◆ **Work instruction**
Give again, word for word, every line in the entries below from the line with "Martin kept playing" up to and including the line with "- (don't) know", and no other line.

● ● ● ●

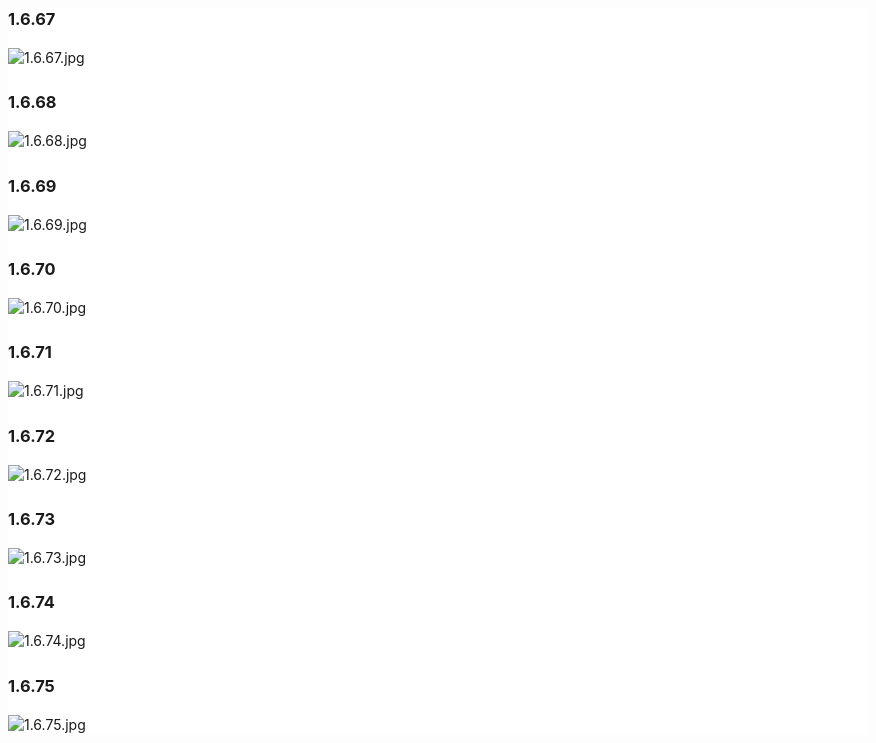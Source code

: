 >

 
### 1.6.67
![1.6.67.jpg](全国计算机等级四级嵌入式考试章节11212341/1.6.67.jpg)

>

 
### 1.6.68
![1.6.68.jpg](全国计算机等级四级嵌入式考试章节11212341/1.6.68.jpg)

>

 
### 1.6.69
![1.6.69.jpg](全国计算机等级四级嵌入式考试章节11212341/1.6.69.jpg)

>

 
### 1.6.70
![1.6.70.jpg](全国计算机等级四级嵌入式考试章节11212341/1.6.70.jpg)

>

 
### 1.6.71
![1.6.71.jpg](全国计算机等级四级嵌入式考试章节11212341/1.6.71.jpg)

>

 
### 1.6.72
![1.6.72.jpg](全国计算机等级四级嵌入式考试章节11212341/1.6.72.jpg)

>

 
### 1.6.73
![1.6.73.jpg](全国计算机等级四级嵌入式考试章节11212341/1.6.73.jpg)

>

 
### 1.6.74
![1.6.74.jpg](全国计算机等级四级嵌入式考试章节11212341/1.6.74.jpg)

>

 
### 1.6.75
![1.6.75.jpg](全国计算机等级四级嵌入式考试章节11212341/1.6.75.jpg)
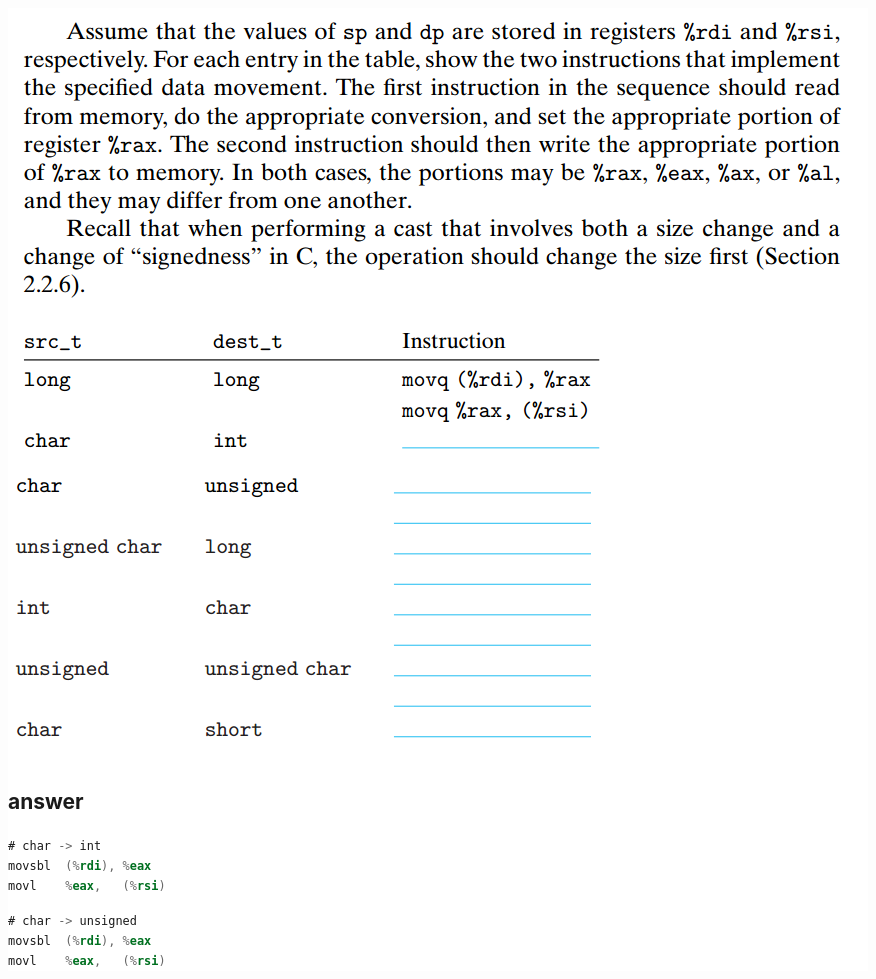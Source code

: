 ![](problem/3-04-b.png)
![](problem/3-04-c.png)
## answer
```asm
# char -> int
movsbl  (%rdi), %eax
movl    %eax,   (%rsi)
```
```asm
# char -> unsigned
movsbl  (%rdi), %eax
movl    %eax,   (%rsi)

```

● ● ● ●

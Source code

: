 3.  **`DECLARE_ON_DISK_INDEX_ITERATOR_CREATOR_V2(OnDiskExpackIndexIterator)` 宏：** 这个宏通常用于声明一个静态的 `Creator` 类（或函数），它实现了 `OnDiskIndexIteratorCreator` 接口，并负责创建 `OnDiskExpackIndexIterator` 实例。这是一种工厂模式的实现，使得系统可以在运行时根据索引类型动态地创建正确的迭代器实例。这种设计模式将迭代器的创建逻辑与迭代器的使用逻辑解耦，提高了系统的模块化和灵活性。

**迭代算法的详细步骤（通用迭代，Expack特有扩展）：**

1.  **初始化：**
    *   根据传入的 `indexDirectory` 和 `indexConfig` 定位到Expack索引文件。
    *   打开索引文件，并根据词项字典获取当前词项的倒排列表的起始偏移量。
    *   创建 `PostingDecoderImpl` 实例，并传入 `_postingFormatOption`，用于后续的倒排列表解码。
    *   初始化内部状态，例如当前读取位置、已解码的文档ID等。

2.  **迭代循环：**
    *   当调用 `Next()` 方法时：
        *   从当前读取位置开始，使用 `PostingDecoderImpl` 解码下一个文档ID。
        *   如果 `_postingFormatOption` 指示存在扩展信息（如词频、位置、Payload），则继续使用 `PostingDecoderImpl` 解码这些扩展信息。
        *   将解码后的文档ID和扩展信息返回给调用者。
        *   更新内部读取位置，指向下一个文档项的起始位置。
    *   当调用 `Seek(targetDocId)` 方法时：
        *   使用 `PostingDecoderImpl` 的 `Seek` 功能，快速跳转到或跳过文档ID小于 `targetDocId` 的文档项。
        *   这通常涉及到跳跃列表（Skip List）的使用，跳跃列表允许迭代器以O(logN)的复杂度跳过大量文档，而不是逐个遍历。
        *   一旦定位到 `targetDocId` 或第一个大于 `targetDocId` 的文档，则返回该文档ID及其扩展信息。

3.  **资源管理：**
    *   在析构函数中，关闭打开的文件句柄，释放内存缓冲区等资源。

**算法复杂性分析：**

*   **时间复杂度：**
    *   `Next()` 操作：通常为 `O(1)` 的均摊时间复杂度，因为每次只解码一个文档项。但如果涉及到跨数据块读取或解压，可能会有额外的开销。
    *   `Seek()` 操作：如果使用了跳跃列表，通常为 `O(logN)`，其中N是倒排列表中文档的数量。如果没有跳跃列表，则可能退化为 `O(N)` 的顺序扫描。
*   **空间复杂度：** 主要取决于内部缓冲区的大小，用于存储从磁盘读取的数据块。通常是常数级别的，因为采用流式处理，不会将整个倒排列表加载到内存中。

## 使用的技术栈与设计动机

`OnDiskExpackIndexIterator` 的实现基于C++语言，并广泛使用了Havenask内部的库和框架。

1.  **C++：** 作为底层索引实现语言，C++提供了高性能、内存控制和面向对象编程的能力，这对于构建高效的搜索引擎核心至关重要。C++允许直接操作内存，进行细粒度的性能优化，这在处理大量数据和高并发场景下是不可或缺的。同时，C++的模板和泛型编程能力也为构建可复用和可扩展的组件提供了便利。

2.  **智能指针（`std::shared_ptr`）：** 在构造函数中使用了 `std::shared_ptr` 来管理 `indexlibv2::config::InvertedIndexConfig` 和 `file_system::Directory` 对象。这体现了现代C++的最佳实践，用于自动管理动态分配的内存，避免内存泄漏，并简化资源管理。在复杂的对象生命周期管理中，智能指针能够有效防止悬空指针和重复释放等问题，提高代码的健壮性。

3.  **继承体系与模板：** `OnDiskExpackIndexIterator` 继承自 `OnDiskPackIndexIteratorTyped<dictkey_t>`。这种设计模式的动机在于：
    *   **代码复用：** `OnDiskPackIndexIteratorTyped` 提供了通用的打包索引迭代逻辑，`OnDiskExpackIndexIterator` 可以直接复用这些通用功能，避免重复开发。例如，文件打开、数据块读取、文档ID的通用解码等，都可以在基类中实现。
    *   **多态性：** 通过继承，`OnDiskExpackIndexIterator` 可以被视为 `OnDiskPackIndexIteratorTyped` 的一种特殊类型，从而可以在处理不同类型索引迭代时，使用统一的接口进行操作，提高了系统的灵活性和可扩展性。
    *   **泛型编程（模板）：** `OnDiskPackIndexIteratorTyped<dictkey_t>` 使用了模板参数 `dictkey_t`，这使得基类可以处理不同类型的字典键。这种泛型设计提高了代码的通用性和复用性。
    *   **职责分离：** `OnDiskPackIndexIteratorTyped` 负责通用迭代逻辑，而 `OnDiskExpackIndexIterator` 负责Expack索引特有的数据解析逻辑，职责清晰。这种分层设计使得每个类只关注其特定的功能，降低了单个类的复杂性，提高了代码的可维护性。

● ● ● ●

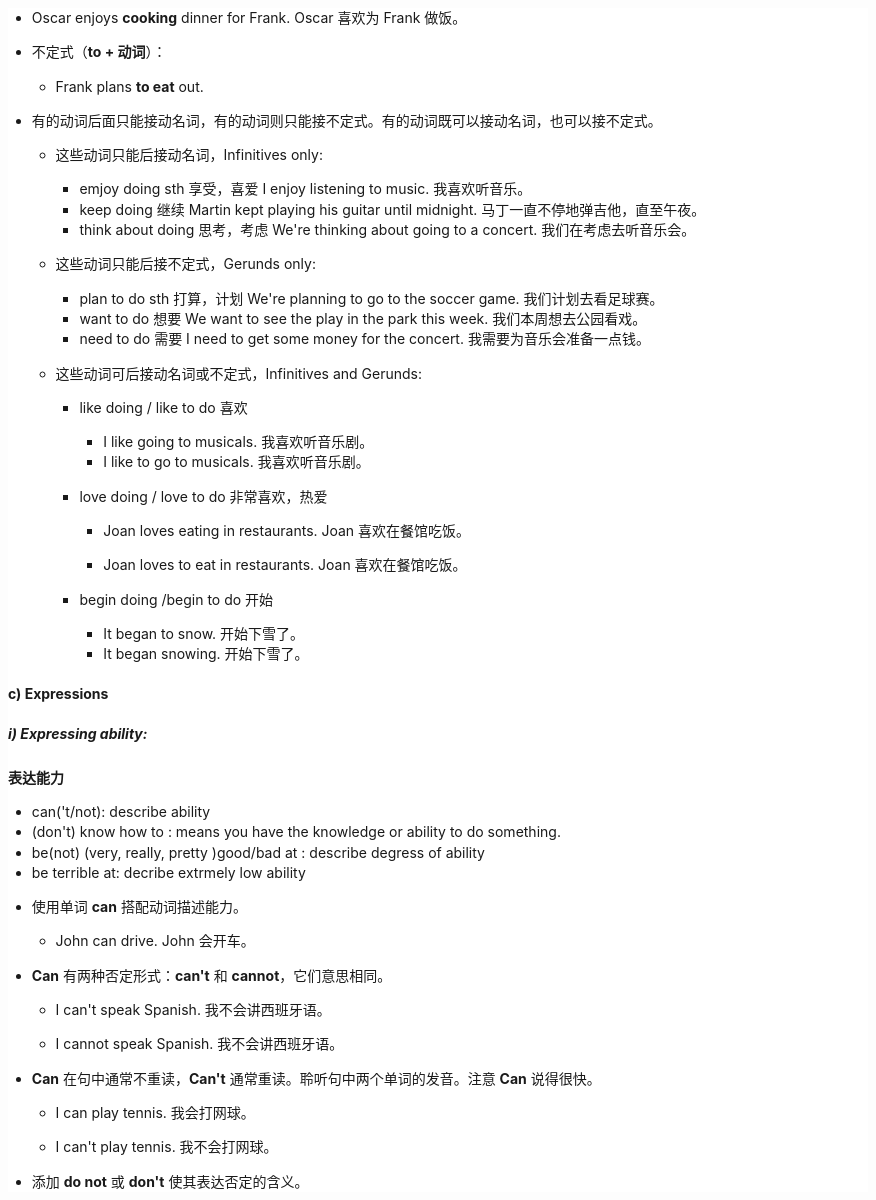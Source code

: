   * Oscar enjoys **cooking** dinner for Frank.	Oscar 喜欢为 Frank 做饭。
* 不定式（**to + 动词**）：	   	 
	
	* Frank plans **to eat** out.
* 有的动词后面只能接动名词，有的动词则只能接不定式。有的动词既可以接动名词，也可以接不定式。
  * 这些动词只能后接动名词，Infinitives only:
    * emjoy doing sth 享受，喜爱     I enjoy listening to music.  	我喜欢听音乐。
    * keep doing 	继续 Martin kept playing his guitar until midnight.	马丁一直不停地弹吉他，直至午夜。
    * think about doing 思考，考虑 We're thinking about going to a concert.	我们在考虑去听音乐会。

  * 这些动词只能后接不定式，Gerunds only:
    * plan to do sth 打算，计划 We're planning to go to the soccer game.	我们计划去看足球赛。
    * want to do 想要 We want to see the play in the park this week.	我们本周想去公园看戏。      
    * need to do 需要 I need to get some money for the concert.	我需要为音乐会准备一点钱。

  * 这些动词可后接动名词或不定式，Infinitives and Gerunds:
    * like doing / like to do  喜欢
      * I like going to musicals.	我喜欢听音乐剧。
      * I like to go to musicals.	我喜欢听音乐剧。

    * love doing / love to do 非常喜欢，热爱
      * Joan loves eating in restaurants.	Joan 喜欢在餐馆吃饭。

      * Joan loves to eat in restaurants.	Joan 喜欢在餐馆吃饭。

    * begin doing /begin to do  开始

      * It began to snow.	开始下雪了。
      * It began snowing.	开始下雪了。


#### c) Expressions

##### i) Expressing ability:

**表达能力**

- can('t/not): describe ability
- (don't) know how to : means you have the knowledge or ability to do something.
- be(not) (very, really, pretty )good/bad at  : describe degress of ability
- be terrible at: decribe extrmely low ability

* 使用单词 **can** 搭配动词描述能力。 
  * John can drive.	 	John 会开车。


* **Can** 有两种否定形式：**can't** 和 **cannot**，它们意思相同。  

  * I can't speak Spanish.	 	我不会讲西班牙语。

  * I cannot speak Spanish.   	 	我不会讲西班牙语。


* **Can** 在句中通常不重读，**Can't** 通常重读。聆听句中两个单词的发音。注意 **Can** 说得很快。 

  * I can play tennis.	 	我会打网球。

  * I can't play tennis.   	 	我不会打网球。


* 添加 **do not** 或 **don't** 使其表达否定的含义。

● ● ● ●

◆ **Result**
    * keep doing 	继续 Martin kept playing his guitar until midnight.	马丁一直不停地弹吉他，直至午夜。
    * think about doing 思考，考虑 We're thinking about going to a concert.	我们在考虑去听音乐会。

  * 这些动词只能后接不定式，Gerunds only:
    * plan to do sth 打算，计划 We're planning to go to the soccer game.	我们计划去看足球赛。
    * want to do 想要 We want to see the play in the park this week.	我们本周想去公园看戏。      
    * need to do 需要 I need to get some money for the concert.	我需要为音乐会准备一点钱。

  * 这些动词可后接动名词或不定式，Infinitives and Gerunds:
    * like doing / like to do  喜欢
      * I like going to musicals.	我喜欢听音乐剧。
      * I like to go to musicals.	我喜欢听音乐剧。

    * love doing / love to do 非常喜欢，热爱
      * Joan loves eating in restaurants.	Joan 喜欢在餐馆吃饭。

      * Joan loves to eat in restaurants.	Joan 喜欢在餐馆吃饭。

    * begin doing /begin to do  开始

      * It began to snow.	开始下雪了。
      * It began snowing.	开始下雪了。


#### c) Expressions

##### i) Expressing ability:

**表达能力**

- can('t/not): describe ability
- (don't) know how to : means you have the knowledge or ability to do something.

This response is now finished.